Estes dois princípios norteiam muitas das acusações desabridas e simplistas sobre o português dos outros. Mas, para dizer a verdade, o debate sobre o Slash que solou até foi muito cortês.
Todos nós nos enganamos e todos nós podemos tentar corrigir os erros dos outros com respeito e sensatez.
O problema é que os dois princípios acima são salpicados, o mais das vezes, pelo chamado «descontrolo verbal». Se vejo um erro de português — falso ou verdadeiro —, posso dizer o que me apetecer porque estou defender a Santa Madre Língua.
Só assim se explica que, numa outra posta de Facebook sobre o uso da palavra «míster» para designar informalmente um treinador, alguém tenha dito que aqueles que tal dizem «são uns cretinos ignorantes!!!».
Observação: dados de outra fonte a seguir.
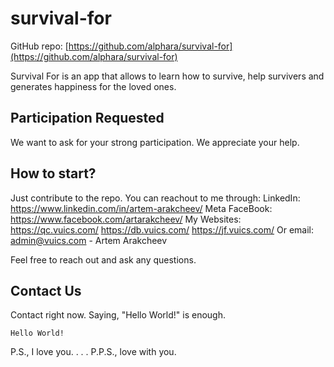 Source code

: # survival-for

GitHub repo: [https://github.com/alphara/survival-for](https://github.com/alphara/survival-for)

Survival For is an app that allows to learn how to survive, help survivers and generates happiness for the loved ones.

## Participation Requested

We want to ask for your strong participation. We appreciate your help.

## How to start?

Just contribute to the repo. You can reachout to me through:
LinkedIn:
https://www.linkedin.com/in/artem-arakcheev/
Meta FaceBook:
https://www.facebook.com/artarakcheev/
My Websites:
https://qc.vuics.com/
https://db.vuics.com/
https://jf.vuics.com/
Or email:
admin@vuics.com - Artem Arakcheev

Feel free to reach out and ask any questions.

## Contact Us

Contact right now. Saying, "Hello World!" is enough.

```text
Hello World!
```

P.S., I love you.
      .
      .
      .
P.P.S., love with you.
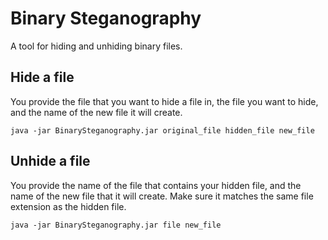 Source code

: # Binary Steganography
A tool for hiding and unhiding binary files.

## Hide a file
You provide the file that you want to hide a file in, the file you want to hide, and the name of the new file it will create.
```
java -jar BinarySteganography.jar original_file hidden_file new_file
```

## Unhide a file
You provide the name of the file that contains your hidden file, and the name of the new file that it will create. Make sure it matches the same file extension as the hidden file.
```
java -jar BinarySteganography.jar file new_file

```
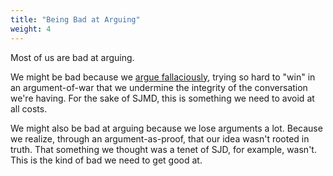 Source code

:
 ```yaml
---
title: "Being Bad at Arguing"
weight: 4
---
```


Most of us are bad at arguing.

We might be bad because we [argue fallaciously](http://www.don-lindsay-archive.org/skeptic/arguments.html), trying so hard to "win" in an argument-of-war that we undermine the integrity of the conversation we're having. For the sake of SJMD, this is something we need to avoid at all costs.

We might also be bad at arguing because we lose arguments a lot. Because we realize, through an argument-as-proof, that our idea wasn't rooted in truth. That something we thought was a tenet of SJD, for example, wasn't. This is the kind of bad we need to get good at.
Ah, o peso daqueles três pontos de exclamação. O cretino ignorante até fica calado, não vá dar-se o caso de o justiceiro lhe atirar com um quarto — quiçá um quinto! — ponto de exclamação.
Repare o leitor, já agora: quem usa «míster» são jogadores e miúdos que praticam desporto. É um hábito linguístico com várias décadas. Talvez tenha vindo do inglês, talvez não.
É uma palavra do registo informal, uma gíria desportiva — tão inócua que nem vale a pena pensarmos muito no caso. Ah, mas não, um miúdo a dar chutos na bola para ver se o mister fica contente é um «cretino ignorante».
Na verdade, este descontrolo verbal tão típico de muitas conversas de Facebook transmite uma imagem de pensamento descuidado e prejudica o falante — é um gravíssimo erro de português, este sim muito verdadeiro.
Autor: Marco Neves
Autor dos livros Doze Segredos da Língua Portuguesa, A Incrível História Secreta da Língua Portuguesa e A Baleia Que Engoliu Um Espanhol.
Saiba mais nesta página.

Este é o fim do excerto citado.